Tutto l'heavy metal classico degli anni ottanta, il power metal, il thrash metal soprattutto nelle sue divagazioni più epiche, il progressive metal, discendono da "The Number of the Beast", da questo punto di singolarità musicale, nel quale entra tutto il passato e dal quale fuoriesce tutto il futuro di un genere.

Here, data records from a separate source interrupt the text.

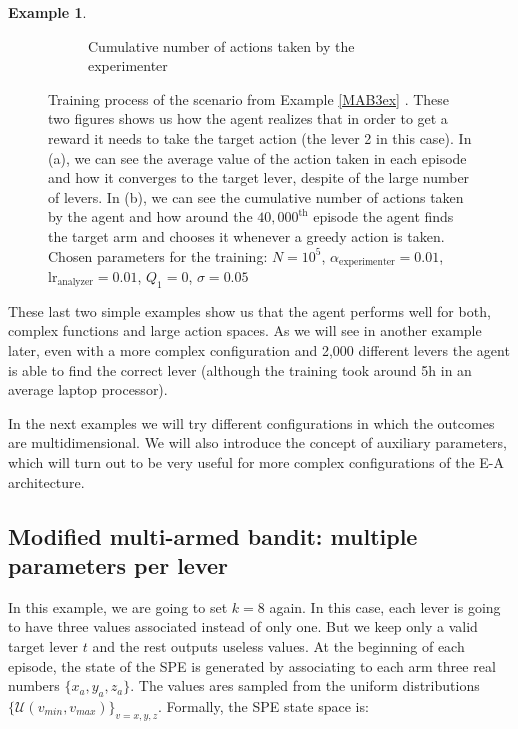 \documentclass[11pt,a4paper,twoside]{report}
\newcommand{\+}{\textnormal{+} }
\theoremstyle{definition}
\newtheorem{myex}[mythm]{Example}
\numberwithin{equation}{chapter}
\begin{document}
\begin{myex}
\begin{figure}[]
\begin{subfigure}{.5\textwidth}
        \caption{Cumulative number of actions taken by the experimenter}
        \label{fig:actionsMAB3}
      \end{subfigure}
      \caption{Training process of the scenario from Example \ref{MAB3ex} . These two figures shows us how
      the agent realizes that in order to get a reward it needs to take the target
      action (the lever 2 in this case). In (a), we can see the average value of
      the action taken in each episode and how it converges to the target lever,
      despite of the large number of levers. In (b), we can see the cumulative
      number of actions taken by the agent and how around the $40,000^\text{th}$
      episode the agent finds the target arm and chooses it whenever a greedy
      action is taken. Chosen parameters for the training: $N=10^5$, $\alpha_\text{experimenter}=0.01$,
      $\text{lr}_\text{analyzer}=0.01$, $Q_1=0$, $\sigma=0.05$}
    \end{figure}
  \end{myex}

  These last two simple examples show us that the agent performs well for both,
  complex functions and large action spaces. As we will see in another example later, even with a more
  complex configuration and 2,000 different levers the agent is able to find the
  correct lever (although the training took around 5h in an average laptop
  processor).

  \par In the next examples we will try different configurations in which the
  outcomes are multidimensional. We will also introduce the concept of auxiliary
  parameters, which will turn out to be very useful for more complex
  configurations of the E-A architecture.

  \subsection{Modified multi-armed bandit: multiple parameters per lever}
    In this example, we are going to set $k=8$ again. In this case, each
    lever is going to have three values associated instead of only one. But 
    we keep only a valid target lever $t$ and the rest outputs useless
    values. At the beginning of each episode, the
    state of the SPE is generated by associating to each arm three real numbers
     $\{x_a,y_a,z_a\}$. The values ares sampled from the uniform distributions
    $\{\mathcal{U}(v_{min},v_{max})\}_{v=x,y,z}$. Formally, the SPE state space 
    is:
    
\end{document}
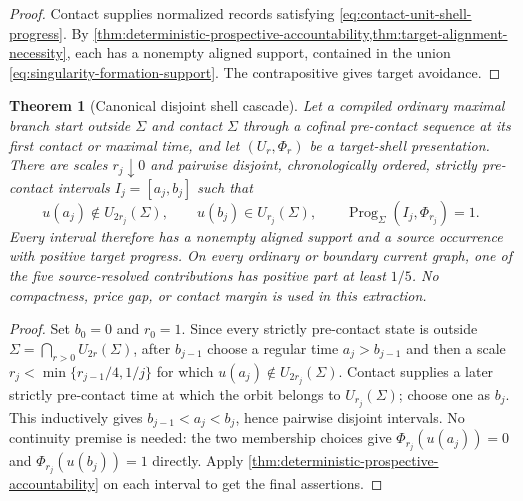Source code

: \documentclass[11pt]{article}
\numberwithin{section}{part}
\theoremstyle{plain}
\newtheorem{theorem}{Theorem}[section]
\theoremstyle{definition}
\theoremstyle{remark}
\begin{document}
\begin{proof}
Contact supplies normalized records satisfying
\eqref{eq:contact-unit-shell-progress}.  By
\cref{thm:deterministic-prospective-accountability,thm:target-alignment-necessity},
each has a nonempty aligned support, contained in the union
\eqref{eq:singularity-formation-support}.  The contrapositive gives target
avoidance.
\end{proof}

\begin{theorem}[Canonical disjoint shell cascade]
\label{thm:canonical-disjoint-shell-cascade}
Let a compiled ordinary maximal branch start outside \(\Sigma\) and contact
\(\Sigma\) through a cofinal pre-contact sequence at its first contact or
maximal time, and let
\((U_r,\Phi_r)\) be a target-shell presentation.  There are scales
\(r_j\downarrow0\) and pairwise disjoint, chronologically ordered,
strictly pre-contact intervals \(I_j=[a_j,b_j]\) such that
\begin{equation}
 \label{eq:canonical-shell-cascade}
 u(a_j)\notin U_{2r_j}(\Sigma),\qquad
 u(b_j)\in U_{r_j}(\Sigma),\qquad
 \operatorname{Prog}_\Sigma(I_j,\Phi_{r_j})=1.
\end{equation}
Every interval therefore has a nonempty aligned support and a source
occurrence with positive target progress.  On every ordinary or boundary
current graph, one of the five source-resolved contributions has positive
part at least \(1/5\).  No
compactness, price gap, or contact margin is used in this extraction.
\end{theorem}

\begin{proof}
Set \(b_0=0\) and \(r_0=1\).  Since every strictly pre-contact state is outside
\(\Sigma=\bigcap_{r>0}U_{2r}(\Sigma)\), after \(b_{j-1}\) choose a regular
time \(a_j>b_{j-1}\) and then a scale
\(r_j<\min\{r_{j-1}/4,1/j\}\) for which
\(u(a_j)\notin U_{2r_j}(\Sigma)\).  Contact supplies a later strictly
pre-contact time at which the orbit belongs to \(U_{r_j}(\Sigma)\); choose
one as \(b_j\).  This inductively gives \(b_{j-1}<a_j<b_j\), hence pairwise
disjoint intervals.  No continuity premise is needed: the two membership
choices give \(\Phi_{r_j}(u(a_j))=0\) and
\(\Phi_{r_j}(u(b_j))=1\) directly.  Apply
\cref{thm:deterministic-prospective-accountability} on each interval to get
the final assertions.
\end{proof}
\end{document}
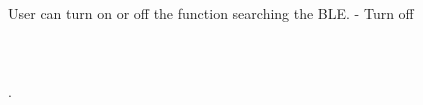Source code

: \documentclass[conference]{IEEEtran}
\begin{document}
User can turn on or off the function searching the BLE. - Turn off\\\\\\\\
.
%
%



%
%
\end{document}
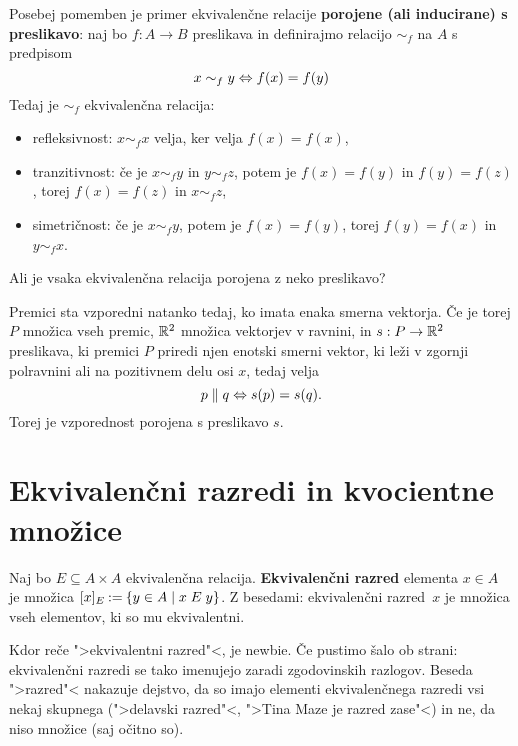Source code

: Posebej pomemben je primer ekvivalenčne relacije \textbf{porojene (ali inducirane) s preslikavo}:
naj bo $f : A \to B$ preslikava in definirajmo relacijo $\sim_f$ na $A$ s predpisom
%
\begin{equation*}
  x \sim_f y \Leftrightarrow f(x) = f(y)
\end{equation*}
%
Tedaj je $\sim_f$ ekvivalenčna relacija:
%
\begin{itemize}
\item refleksivnost: $x \sim_f x$ velja, ker velja $f(x) = f(x)$,
\item tranzitivnost: če je $x \sim_f y$ in $y \sim_f z$, potem je $f(x) = f(y)$ in $f(y) = f(z)$, torej $f(x) = f(z)$ in $x \sim_f z$,
\item simetričnost: če je $x \sim_f y$, potem je $f(x) = f(y)$, torej $f(y) = f(x)$ in $y \sim_f x$.
\end{itemize}
%
Ali je vsaka ekvivalenčna relacija porojena z neko preslikavo?

\begin{primer}
  Premici sta vzporedni natanko tedaj, ko imata enaka smerna vektorja. Če je
  torej $P$ množica vseh premic, $\mathbb{R}^2$ množica vektorjev v ravnini, in $s : P \to \mathbb{R}^2$
  preslikava, ki premici $P$ priredi njen enotski smerni vektor, ki leži v zgornji polravnini ali
  na pozitivnem delu osi $x$, tedaj velja
  \begin{equation*}
    p \parallel q \Leftrightarrow s(p) = s(q).
  \end{equation*}
  Torej je vzporednost porojena s preslikavo $s$.
\end{primer}

\section{Ekvivalenčni razredi in kvocientne množice}

\begin{definicija}
  Naj bo $E \subseteq A \times A$ ekvivalenčna relacija. \textbf{Ekvivalenčni razred} elementa $x \in A$ je množica
  $[x]_E \mathbin{{:}{=}} \left\{ y \in A \; \middle| \; x \mathrel{E} y \right\}$. Z besedami: ekvivalenčni razred~$x$ je množica vseh elementov, ki so mu
  ekvivalentni.
\end{definicija}

\begin{opomba}
  Kdor reče ">ekvivalentni razred"<, je newbie.
  Če pustimo šalo ob strani: ekvivalenčni razredi se tako imenujejo zaradi zgodovinskih razlogov. Beseda ">razred"< nakazuje dejstvo, da so imajo elementi ekvivalenčnega razredi vsi nekaj skupnega (">delavski razred"<, ">Tina Maze je razred zase"<) in ne, da niso množice (saj očitno so).
\end{opomba}

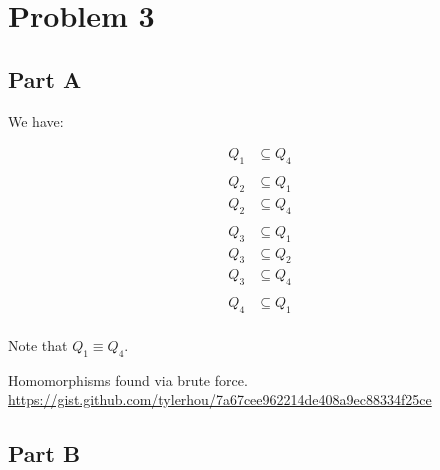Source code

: \documentclass{article}
\begin{document}
\section{Problem 3}

\subsection{Part A}

We have:

\begin{align*}
    Q_1 &\subseteq Q_4      \tag{$h = (x, y) \to (x, y)$} \\
    \\
    Q_2 &\subseteq Q_1      \tag{$h = (x, y, z, u) \to (z, u, z, u)$} \\
    Q_2 &\subseteq Q_4      \tag{$h = (x, y, z, u) \to (x, y, x, x)$} \\
    \\
    Q_3 &\subseteq Q_1      \tag{$h = (x, y, z, u) \to (x, y, x, y)$} \\
    Q_3 &\subseteq Q_2      \tag{$h = (x, y, z, u) \to (x, y, z, x)$} \\
    Q_3 &\subseteq Q_4      \tag{$h = (x, y, z, u) \to (x, y, x, x)$} \\
    \\
    Q_4 &\subseteq Q_1      \tag{$h = (x, y, z, u) \to (x, y, x, y)$} \\
\end{align*}

Note that $Q_1 \equiv Q_4$.

Homomorphisms found via brute force. \url{https://gist.github.com/tylerhou/7a67cee962214de408a9ec88334f25ce}

\subsection{Part B}
\end{document}
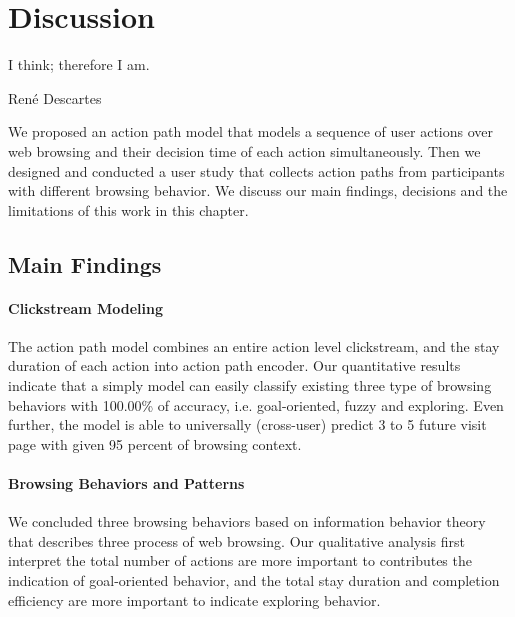 \section{Discussion}
\label{ch:discuss}

\epigraph{I think; therefore I am.}{Ren\'e Descartes}

We proposed an action path model that models a sequence of user actions over web browsing
and their decision time of each action simultaneously.
Then we designed and conducted a user study that collects action paths
from participants with different browsing behavior.
We discuss our main findings, decisions and the limitations of this work in this chapter.

\subsection{Main Findings}

\paragraph{Clickstream Modeling}

The action path model combines an entire action level clickstream, 
and the stay duration of each action into action path encoder.
Our quantitative results indicate that 
a simply model can easily classify existing three type of browsing
behaviors with 100.00\% of accuracy, i.e. goal-oriented, fuzzy and exploring.
Even further, the model is able to universally (cross-user) predict 3 to 5 future visit 
page with given 95 percent of browsing context.

\paragraph{Browsing Behaviors and Patterns}

We concluded three browsing behaviors based on information behavior theory that describes
three process of web browsing.
Our qualitative analysis 
first interpret the total number of actions 
are more important to contributes the indication of goal-oriented behavior,
and the total stay duration and completion efficiency are more important to indicate exploring behavior.

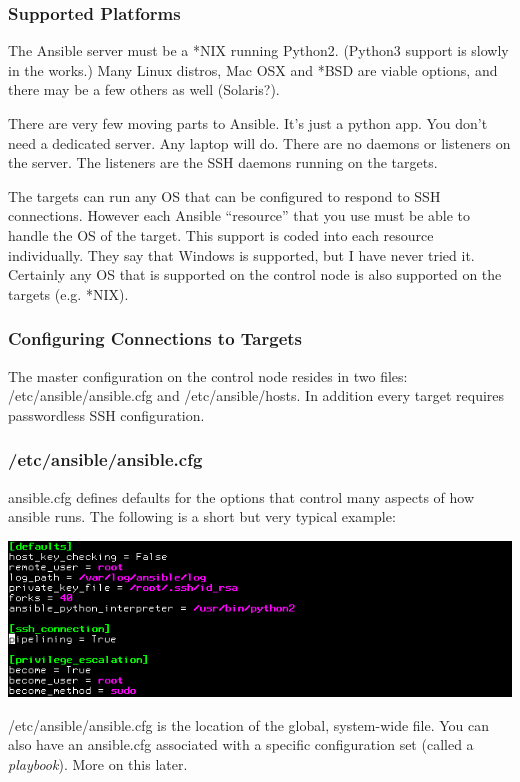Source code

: \documentclass[helvetica,english,utf8,notitle,nologo]{beamer}
\begin{document}
\begin{frame}
  \frametitle{Supported Platforms}

  The Ansible server must be a *NIX running Python2. (Python3 support
  is slowly in the works.) Many Linux distros, Mac OSX and *BSD are
  viable options, and there may be a few others as well (Solaris?).

  There are very few moving parts to Ansible. It's just a python
  app. You don't need a dedicated server. Any laptop will do. There
  are no daemons or listeners on the server. The listeners are the SSH
  daemons running on the targets.

  The targets can run any OS that can be configured to respond to SSH
  connections. However each Ansible ``resource'' that you use must be
  able to handle the OS of the target. This support is coded into each
  resource individually. They say that Windows is supported, but I
  have never tried it. Certainly any OS that is supported on the
  control node is also supported on the targets (e.g. *NIX).
\end{frame}

\begin{frame}
  \frametitle{Configuring Connections to Targets}

  The master configuration on the control node resides in two files:
  /etc/ansible/ansible.cfg and /etc/ansible/hosts. In addition every
  target requires passwordless SSH configuration.
\end{frame}

\begin{frame}
  \frametitle{/etc/ansible/ansible.cfg}

  ansible.cfg defines defaults for the options that control many
  aspects of how ansible runs. The following is a short but very
  typical example:

  \includegraphics[scale=0.44]{img_1}

  /etc/ansible/ansible.cfg is the location of the global, system-wide
  file. You can also have an ansible.cfg associated with a specific
  configuration set (called a \textit{playbook}). More on this later.
\end{frame}
\end{document}
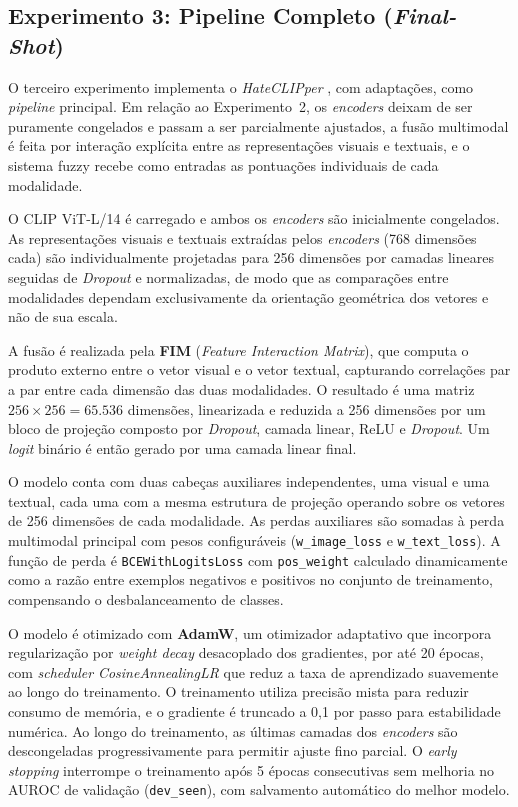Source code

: \subsection{Experimento 3: Pipeline Completo (\textit{Final-Shot})}

O terceiro experimento implementa o \textit{HateCLIPper} \cite{kumar2022}, com adaptações, como \textit{pipeline} principal. Em relação ao Experimento~2, os \textit{encoders} deixam de ser puramente congelados e passam a ser parcialmente ajustados, a fusão multimodal é feita por interação explícita entre as representações visuais e textuais, e o sistema fuzzy recebe como entradas as pontuações individuais de cada modalidade.

O CLIP ViT-L/14 é carregado e ambos os \textit{encoders} são inicialmente congelados. As representações visuais e textuais extraídas pelos \textit{encoders} (768 dimensões cada) são individualmente projetadas para 256 dimensões por camadas lineares seguidas de \textit{Dropout} e normalizadas, de modo que as comparações entre modalidades dependam exclusivamente da orientação geométrica dos vetores e não de sua escala.

A fusão é realizada pela \textbf{FIM} (\textit{Feature Interaction Matrix}), que computa o produto externo entre o vetor visual e o vetor textual, capturando correlações par a par entre cada dimensão das duas modalidades. O resultado é uma matriz $256 \times 256 = 65.536$ dimensões, linearizada e reduzida a 256 dimensões por um bloco de projeção composto por \textit{Dropout}, camada linear, ReLU e \textit{Dropout}. Um \textit{logit} binário é então gerado por uma camada linear final.

O modelo conta com duas cabeças auxiliares independentes, uma visual e uma textual, cada uma com a mesma estrutura de projeção operando sobre os vetores de 256 dimensões de cada modalidade. As perdas auxiliares são somadas à perda multimodal principal com pesos configuráveis (\texttt{w\_image\_loss} e \texttt{w\_text\_loss}). A função de perda é \texttt{BCEWithLogitsLoss} com \texttt{pos\_weight} calculado dinamicamente como a razão entre exemplos negativos e positivos no conjunto de treinamento, compensando o desbalanceamento de classes.

O modelo é otimizado com \textbf{AdamW}, um otimizador adaptativo que incorpora regularização por \textit{weight decay} desacoplado dos gradientes, por até 20 épocas, com \textit{scheduler} \textit{CosineAnnealingLR} que reduz a taxa de aprendizado suavemente ao longo do treinamento. O treinamento utiliza precisão mista para reduzir consumo de memória, e o gradiente é truncado a 0,1 por passo para estabilidade numérica. Ao longo do treinamento, as últimas camadas dos \textit{encoders} são descongeladas progressivamente para permitir ajuste fino parcial. O \textit{early stopping} interrompe o treinamento após 5 épocas consecutivas sem melhoria no AUROC de validação (\texttt{dev\_seen}), com salvamento automático do melhor modelo.

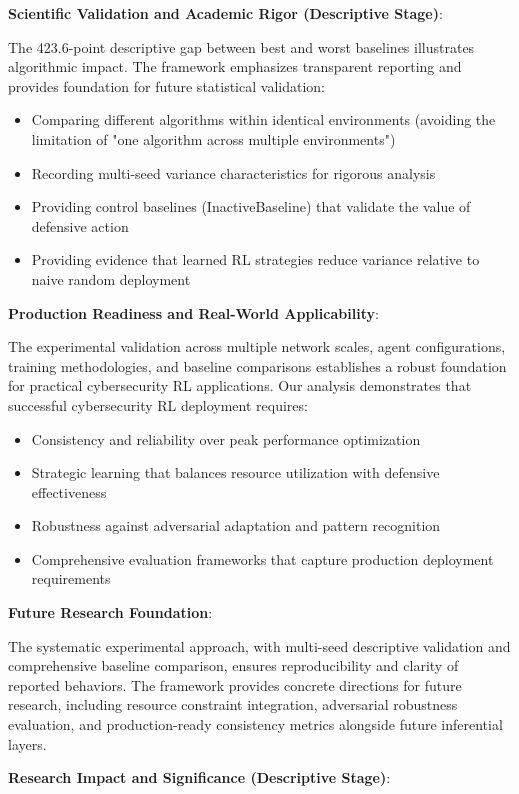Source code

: \documentclass[12pt,twoside]{article}
\theoremstyle{definition}
\theoremstyle{plain}
\begin{document}
	\textbf{Scientific Validation and Academic Rigor (Descriptive Stage)}:

The 423.6-point descriptive gap between best and worst baselines illustrates algorithmic impact. The framework emphasizes transparent reporting and provides foundation for future statistical validation:
\begin{itemize}
\item Comparing different algorithms within identical environments (avoiding the limitation of "one algorithm across multiple environments")
\item Recording multi-seed variance characteristics for rigorous analysis
\item Providing control baselines (InactiveBaseline) that validate the value of defensive action
\item Providing evidence that learned RL strategies reduce variance relative to naive random deployment
\end{itemize}

\textbf{Production Readiness and Real-World Applicability}:

The experimental validation across multiple network scales, agent configurations, training methodologies, and baseline comparisons establishes a robust foundation for practical cybersecurity RL applications. Our analysis demonstrates that successful cybersecurity RL deployment requires:
\begin{itemize}
\item Consistency and reliability over peak performance optimization
\item Strategic learning that balances resource utilization with defensive effectiveness
\item Robustness against adversarial adaptation and pattern recognition
\item Comprehensive evaluation frameworks that capture production deployment requirements
\end{itemize}

\textbf{Future Research Foundation}:

The systematic experimental approach, with multi-seed descriptive validation and comprehensive baseline comparison, ensures reproducibility and clarity of reported behaviors. The framework provides concrete directions for future research, including resource constraint integration, adversarial robustness evaluation, and production-ready consistency metrics alongside future inferential layers.

	\textbf{Research Impact and Significance (Descriptive Stage)}:
\end{document}
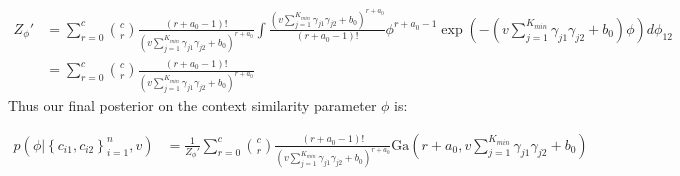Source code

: \documentclass[fleqn,11pt]{wlscirep}
\begin{document}
\begin{align}
Z_{\phi}' &=\sum_{r=0}^c  \binom{c}{r} \frac{(r + a_0 - 1)!}{ \left(v \sum_{j=1}^{K_{min}} \gamma_{j1} \gamma_{j2} + b_0 \right)^{r + a_0}}  \int \frac{ \left(v \sum_{j=1}^{K_{min}} \gamma_{j1} \gamma_{j2} + b_0 \right)^{r + a_0}}{(r + a_0 - 1)!} \phi^{r + a_0 - 1} \exp \left( - \left(v \sum_{j=1}^{K_{min}} \gamma_{j1} \gamma_{j2} + b_0 \right)\phi\right) d\phi_{12} \\
&= \sum_{r=0}^c \binom{c}{r} \frac{(r + a_0 - 1)!}{ \left(v \sum_{j=1}^{K_{min}} \gamma_{j1} \gamma_{j2} + b_0 \right)^{r + a_0}} 
\end{align}
Thus our final posterior on the context similarity parameter $\phi$ is:

\begin{align}
p(\phi |  \left\{c_{i1}, c_{i2}\right\}_{i=1}^n, v) &=  \frac{1}{Z_{\phi}'} \sum_{r=0}^c  \binom{c}{r} \frac{(r + a_0 - 1)!}{ \left(v \sum_{j=1}^{K_{min}} \gamma_{j1} \gamma_{j2} + b_0 \right)^{r + a_0}} \mathrm{Ga} \left(r+ a_0, v \sum_{j=1}^{K_{min}} \gamma_{j1} \gamma_{j2} + b_0 \right)
\end{align}





\end{document}
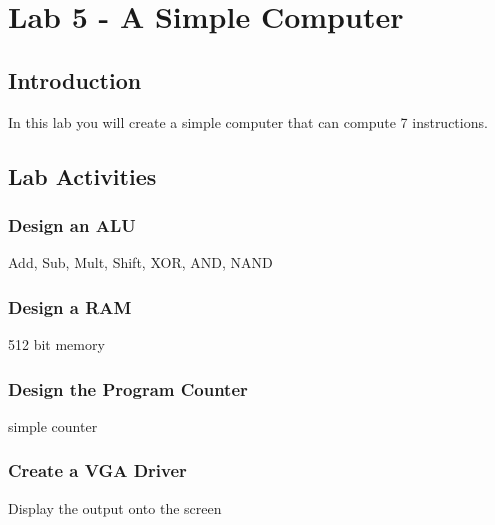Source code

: \section{Lab 5 - A Simple Computer}

\subsection{Introduction}
In this lab you will create a simple computer that can compute 7 instructions. 

\subsection{Lab Activities}

\subsubsection{Design an ALU}
Add, Sub, Mult, Shift, XOR, AND, NAND

\subsubsection{Design a RAM}
512 bit memory

\subsubsection{Design the Program Counter}
simple counter

\subsubsection{Create a VGA Driver}
Display the output onto the screen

Naturalmente non bastano l'innovazione sonora e le doti dei musicisti: al culmine di tutto troviamo una serie di canzoni semplicemente meravigliose, dall'epico, entusiasmante, appassionato brano antemico che da il titolo all'album fino alla conclusiva tragedia "Hallowed be thy name", inquietante squarcio metallaro nella mente di un condannato a morte che si affida a Dio; dall'epos che piange il genocidio dei nativi americani "Run to the hills" alla citazione televisiva del Patrick McGoohan di "The Prisoner" (che fornì anche il diritto di usare un estratto del suo telefilm a inizio brano). "22 Acacia Avenue", basata su una vecchia canzone del chitarrista Adrian Smith, è un altro capolavoro dalla struttura anonima, senza un reale ritornello ma basato su una complessa sequenza di sezioni caratterizzate da ritmi e atmosfere differenti.
Anche i cosiddetti pezzi minori, come "Invaders", vero prog rock accelerato alle dinamiche post punk dell'heavy metal britannico, o "Children of the Damned", ballata che si ricollega tematicamente a brani del primo album come "Remember Tomorrow", sono semplicemente strepitosi, sorretti dall'ugola sublime di Dickinson e dalla compattezza dei quattro musicisti, sui quali si staglia l'ombra del principale autore e leader spirituale del quintetto, il bassista Steve Harris, uno dei più influenti compositori e interpreti allo strumento grazie all'aggressività del suono e all'uso del ritmo anapestico nelle proprie canzoni.
"The Number of the Beast", prodotto dal guru Martin Birch e illustrato da Derek Riggs, due personaggi fondamentali per la storia degli Iron Maiden, raggiunse il primo posto delle classifiche britanniche inaugurando una nuova era per la musica metal. Rimane a tutt'oggi uno dei più importanti dischi dell'heavy metal e del rock tutto, e uno dei più seri candidati a più grande album metal di sempre.